Robin Friday: Fútbol como elemento de distracción

Una historia de talento desperdiciado

Frederick Riding era el abuelo que todo romántico futbolero soñaría tener. Sólido con la boca y sólido con los pies. Odiaba a los charlatanes, pero hablaba más que ninguno. Odiaba las medallas, pero alardeaba de sus aventuras como nadie. Odiaba la pelota, pero solo porque los años le impedían seguir disfrutando de ella. Ante los problemas, críticas. Toda la fuerza, impulsividad y energía que demostraba cuando descosía rivales, trituraba defensas y adelgazaba cinturas con sus quiebres, eran ahora ‘pestes’ y palabras esclavas de sensaciones amargas, las de una vejez que le había llegado demasiado pronto. Aquella pelota que, en la humildad del fútbol inglés de principios de siglo XX, había dado de comer a toda su familia, colgaba aún en la pared de su salón. Al lado, fotos, innumerables fotos con una misma pauta, un bebé convertido en niña, adolescente, chica y mujer, que había crecido con la mayor celeridad posible en cuatro fotos colocadas de manera consecutiva. Era la pequeña (dependiendo a qué foto mirar) Sheila, que durante muchos años acompañó a su padre al coqueto y arcaicamente enigmático Griffin Park. Primero imaginaba goles y, con los años, imaginaba aplausos. Algunos los arrancó su padre, otros, los generó su hijo…

“Robin, no seas parado. Pídela, manéjate con los compañeros y deja de buscar el éxito por tu cuenta. Tony, buen pase y mal cuando buscaste gol”. La primera frase en forma de consejo futbolístico del abuelo Frederick, no se hizo esperar.
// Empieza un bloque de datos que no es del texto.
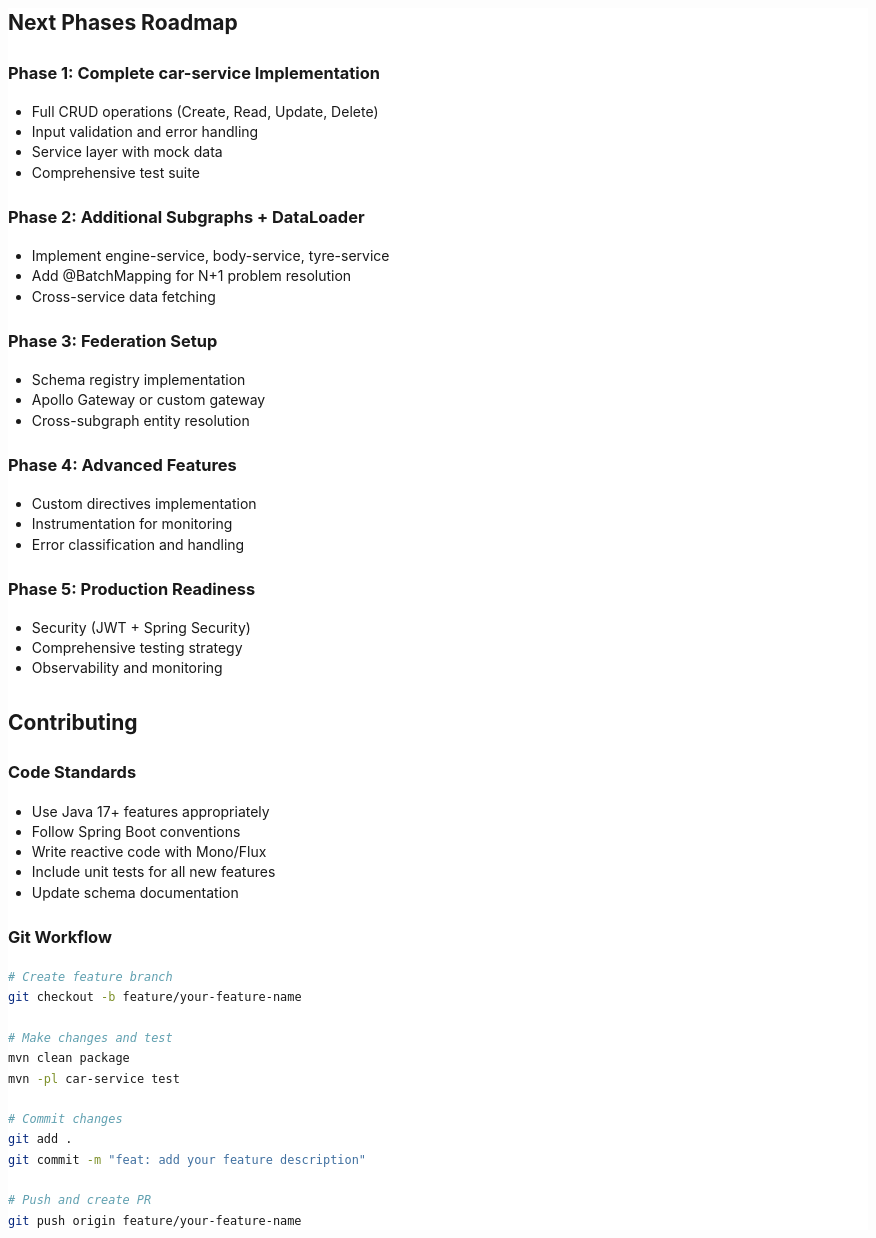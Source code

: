 ## Next Phases Roadmap

### Phase 1: Complete car-service Implementation
- Full CRUD operations (Create, Read, Update, Delete)
- Input validation and error handling
- Service layer with mock data
- Comprehensive test suite

### Phase 2: Additional Subgraphs + DataLoader
- Implement engine-service, body-service, tyre-service
- Add @BatchMapping for N+1 problem resolution
- Cross-service data fetching

### Phase 3: Federation Setup
- Schema registry implementation
- Apollo Gateway or custom gateway
- Cross-subgraph entity resolution

### Phase 4: Advanced Features
- Custom directives implementation
- Instrumentation for monitoring
- Error classification and handling

### Phase 5: Production Readiness
- Security (JWT + Spring Security)
- Comprehensive testing strategy
- Observability and monitoring

## Contributing

### Code Standards
- Use Java 17+ features appropriately
- Follow Spring Boot conventions
- Write reactive code with Mono/Flux
- Include unit tests for all new features
- Update schema documentation

### Git Workflow
```bash
# Create feature branch
git checkout -b feature/your-feature-name

# Make changes and test
mvn clean package
mvn -pl car-service test

# Commit changes
git add .
git commit -m "feat: add your feature description"

# Push and create PR
git push origin feature/your-feature-name
```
Unos tenían ganas de mostrar sus cualidades al abuelo que conocía la profesión y el anciano, dolido con sus arrugas y falta de movilidad, encontraba la excusa perfecta para gruñir con dedicación a sus nietos. Dada la afición, a los 2 años los gemelos Friday (Robin-Tony), acudieron ya a ver al Brentford desde su casa de Londres, en Acton. Todos bajo el mismo techo mientras la lavandería de su padre y los trabajos esporádicos de su madre, permitían a los hermanos pasar horas y horas con la pelota en los pies. Robin era tímido y Tony más seguro, aunque las habilidades eran muy diferenciadas. Uno era talentoso, habilidoso, con disparo y amigo de lo imprevisible, algo que cabreaba al otro, más rudo y físico. A los 4 años el abuelo les llevó a jugar al parque y, desde entonces, no faltó ni un solo día la gresca, la polémica, el debate entre hermanos que se querían sin pelota y se odiaban con ella. El abuelo quería que esa competitividad continuara la tradición familiar en Griffin Park, pero jamás imaginó que sus premisas, cultivadas en Robin, generaran una vida llena de desbordes desgarradores donde el fútbol no fue sino un elemento de distracción…
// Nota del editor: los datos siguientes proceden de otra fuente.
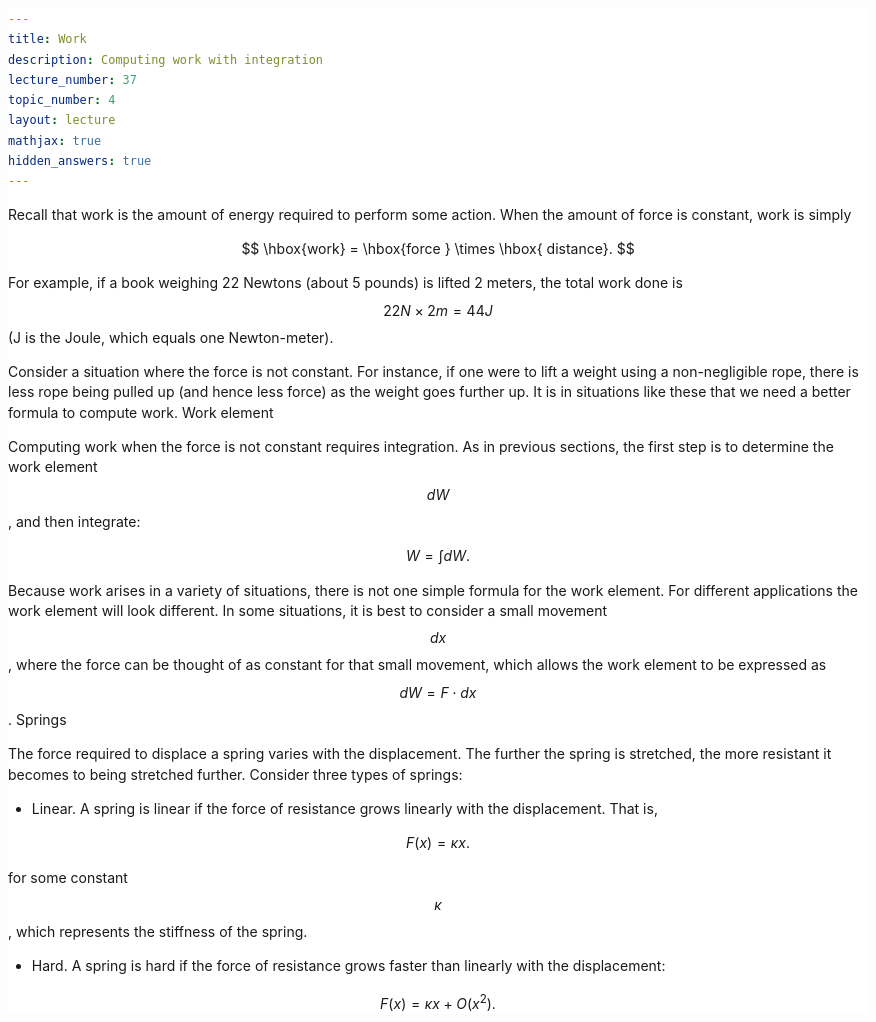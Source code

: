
 ```yaml
---
title: Work
description: Computing work with integration
lecture_number: 37
topic_number: 4
layout: lecture
mathjax: true
hidden_answers: true
---
```

Recall that work is the amount of energy required to perform some action. When the amount of force is constant, work is simply

$$
\hbox{work} = \hbox{force } \times \hbox{ distance}.
$$

For example, if a book weighing 22 Newtons (about 5 pounds) is lifted 2 meters, the total work done is $$22 N \times 2 m = 44 J$$ (J is the Joule, which equals one Newton-meter).

Consider a situation where the force is not constant. For instance, if one were to lift a weight using a non-negligible rope, there is less rope being pulled up (and hence less force) as the weight goes further up. It is in situations like these that we need a better formula to compute work.
Work element

Computing work when the force is not constant requires integration. As in previous sections, the first step is to determine the work element $$dW$$, and then integrate:

$$
W = \int dW.
$$

Because work arises in a variety of situations, there is not one simple formula for the work element. For different applications the work element will look different. In some situations, it is best to consider a small movement $$dx$$, where the force can be thought of as constant for that small movement, which allows the work element to be expressed as $$dW = F \cdot dx$$.
Springs

The force required to displace a spring varies with the displacement. The further the spring is stretched, the more resistant it becomes to being stretched further. Consider three types of springs:

- Linear. A spring is linear if the force of resistance grows linearly with the displacement. That is, 

$$
F(x) = \kappa x.
$$

for some constant $$\kappa$$, which represents the stiffness of the spring.

- Hard. A spring is hard if the force of resistance grows faster than linearly with the displacement: 

$$
F(x) = \kappa x + O(x^2).
$$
“Era capaz de golpear cientos de veces una naranja con los pies y, cuando se cansaba porque le pesaban las piernas, la lanzaba a la cabeza y la equilibraba durante minutos con el cuello”, repitió años después su padre por todos los shows familiares que pedían una muestra de habilidades a su hijo más tímido. Aquellas peleas entre hermanos acabaron con la adolescencia, pues Tony encontró en los estudios su otra pasión y notó que su hermano sería siempre un “bunking off” (holgazán acostumbrado a faltar a clase). Robin prefería la pelota como medio, como instrumento para interpretar la partitura con la que deseaba acompañar cada día de su infancia, llamando muy pronto la atención de Crystal Palace, Queens Park Rangers y Chelsea (asistió como juvenil del primer equipo a la Final FA Cup del 67). Tres clubes con interesantes proyectos de futuro para sus virtudes, pero que se toparon con la ideología desafortunada de un chico irreverente, pasivo, cargante y capaz de terminar con la paciencia de todos sus técnicos ante sus prácticas individualistas. Expulsado de todos ellos de manera consecutiva, recaló en el modestísimo Acton British Legion, un equipo amateur donde saciar su libertad futbolística sin exigencias globales ni peticiones encontradas, por lo que su actitud radical se multiplicó ante la falta de aspirantes a retarle. Lejos de ser un paso intermedio, aquellos partidos de críos contra adultos (incluso llegaron a jugar contra su padre), serían la dinámica habitual para quien chocó frontalmente con un profesionalismo para el que no estaba preparado.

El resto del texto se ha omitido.